[Dataset entries]
____
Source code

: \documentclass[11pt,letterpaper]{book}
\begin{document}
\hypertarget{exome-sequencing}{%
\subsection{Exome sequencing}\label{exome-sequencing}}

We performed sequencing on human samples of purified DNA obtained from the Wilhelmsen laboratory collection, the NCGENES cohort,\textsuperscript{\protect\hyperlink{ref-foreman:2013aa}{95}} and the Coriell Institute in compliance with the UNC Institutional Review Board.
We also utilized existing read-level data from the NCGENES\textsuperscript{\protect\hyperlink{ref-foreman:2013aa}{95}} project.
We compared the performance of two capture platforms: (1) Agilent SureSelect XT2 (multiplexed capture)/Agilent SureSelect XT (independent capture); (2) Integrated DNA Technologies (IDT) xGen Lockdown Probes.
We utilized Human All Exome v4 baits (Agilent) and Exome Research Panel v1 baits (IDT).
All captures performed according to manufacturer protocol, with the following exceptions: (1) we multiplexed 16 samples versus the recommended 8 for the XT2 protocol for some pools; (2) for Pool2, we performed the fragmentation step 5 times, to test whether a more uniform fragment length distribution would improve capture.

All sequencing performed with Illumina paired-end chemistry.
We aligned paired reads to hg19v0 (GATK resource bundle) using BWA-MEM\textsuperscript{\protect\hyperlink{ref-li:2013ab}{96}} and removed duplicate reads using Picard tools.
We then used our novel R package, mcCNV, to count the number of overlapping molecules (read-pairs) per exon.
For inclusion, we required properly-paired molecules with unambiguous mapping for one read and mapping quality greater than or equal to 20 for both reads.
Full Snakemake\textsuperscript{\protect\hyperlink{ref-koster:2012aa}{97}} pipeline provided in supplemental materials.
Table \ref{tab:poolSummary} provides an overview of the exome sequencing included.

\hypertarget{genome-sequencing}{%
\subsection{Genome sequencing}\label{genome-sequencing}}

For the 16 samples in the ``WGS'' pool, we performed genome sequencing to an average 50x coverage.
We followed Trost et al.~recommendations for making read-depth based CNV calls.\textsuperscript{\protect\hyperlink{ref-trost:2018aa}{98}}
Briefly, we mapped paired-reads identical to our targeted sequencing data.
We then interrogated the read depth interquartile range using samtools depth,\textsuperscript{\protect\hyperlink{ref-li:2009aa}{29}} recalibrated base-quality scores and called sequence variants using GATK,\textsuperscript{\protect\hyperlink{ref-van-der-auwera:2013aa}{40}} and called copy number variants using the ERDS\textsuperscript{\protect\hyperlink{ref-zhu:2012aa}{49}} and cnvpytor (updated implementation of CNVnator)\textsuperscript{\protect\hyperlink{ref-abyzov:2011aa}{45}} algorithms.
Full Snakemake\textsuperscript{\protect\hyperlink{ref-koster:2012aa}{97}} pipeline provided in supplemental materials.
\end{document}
____
▶ **TO DO**: Each entry should be duplicated exactly as it was given.

▶ **ANSWER TO THE PROBLEM**:
Source code

: \documentclass[11pt,letterpaper]{book}
\begin{document}
\hypertarget{exome-sequencing}{%
\subsection{Exome sequencing}\label{exome-sequencing}}

We performed sequencing on human samples of purified DNA obtained from the Wilhelmsen laboratory collection, the NCGENES cohort,\textsuperscript{\protect\hyperlink{ref-foreman:2013aa}{95}} and the Coriell Institute in compliance with the UNC Institutional Review Board.
We also utilized existing read-level data from the NCGENES\textsuperscript{\protect\hyperlink{ref-foreman:2013aa}{95}} project.
We compared the performance of two capture platforms: (1) Agilent SureSelect XT2 (multiplexed capture)/Agilent SureSelect XT (independent capture); (2) Integrated DNA Technologies (IDT) xGen Lockdown Probes.
We utilized Human All Exome v4 baits (Agilent) and Exome Research Panel v1 baits (IDT).
All captures performed according to manufacturer protocol, with the following exceptions: (1) we multiplexed 16 samples versus the recommended 8 for the XT2 protocol for some pools; (2) for Pool2, we performed the fragmentation step 5 times, to test whether a more uniform fragment length distribution would improve capture.

All sequencing performed with Illumina paired-end chemistry.
We aligned paired reads to hg19v0 (GATK resource bundle) using BWA-MEM\textsuperscript{\protect\hyperlink{ref-li:2013ab}{96}} and removed duplicate reads using Picard tools.
We then used our novel R package, mcCNV, to count the number of overlapping molecules (read-pairs) per exon.
For inclusion, we required properly-paired molecules with unambiguous mapping for one read and mapping quality greater than or equal to 20 for both reads.
Full Snakemake\textsuperscript{\protect\hyperlink{ref-koster:2012aa}{97}} pipeline provided in supplemental materials.
Table \ref{tab:poolSummary} provides an overview of the exome sequencing included.

\hypertarget{genome-sequencing}{%
\subsection{Genome sequencing}\label{genome-sequencing}}

For the 16 samples in the ``WGS'' pool, we performed genome sequencing to an average 50x coverage.
We followed Trost et al.~recommendations for making read-depth based CNV calls.\textsuperscript{\protect\hyperlink{ref-trost:2018aa}{98}}
Briefly, we mapped paired-reads identical to our targeted sequencing data.
We then interrogated the read depth interquartile range using samtools depth,\textsuperscript{\protect\hyperlink{ref-li:2009aa}{29}} recalibrated base-quality scores and called sequence variants using GATK,\textsuperscript{\protect\hyperlink{ref-van-der-auwera:2013aa}{40}} and called copy number variants using the ERDS\textsuperscript{\protect\hyperlink{ref-zhu:2012aa}{49}} and cnvpytor (updated implementation of CNVnator)\textsuperscript{\protect\hyperlink{ref-abyzov:2011aa}{45}} algorithms.
Full Snakemake\textsuperscript{\protect\hyperlink{ref-koster:2012aa}{97}} pipeline provided in supplemental materials.
\end{document}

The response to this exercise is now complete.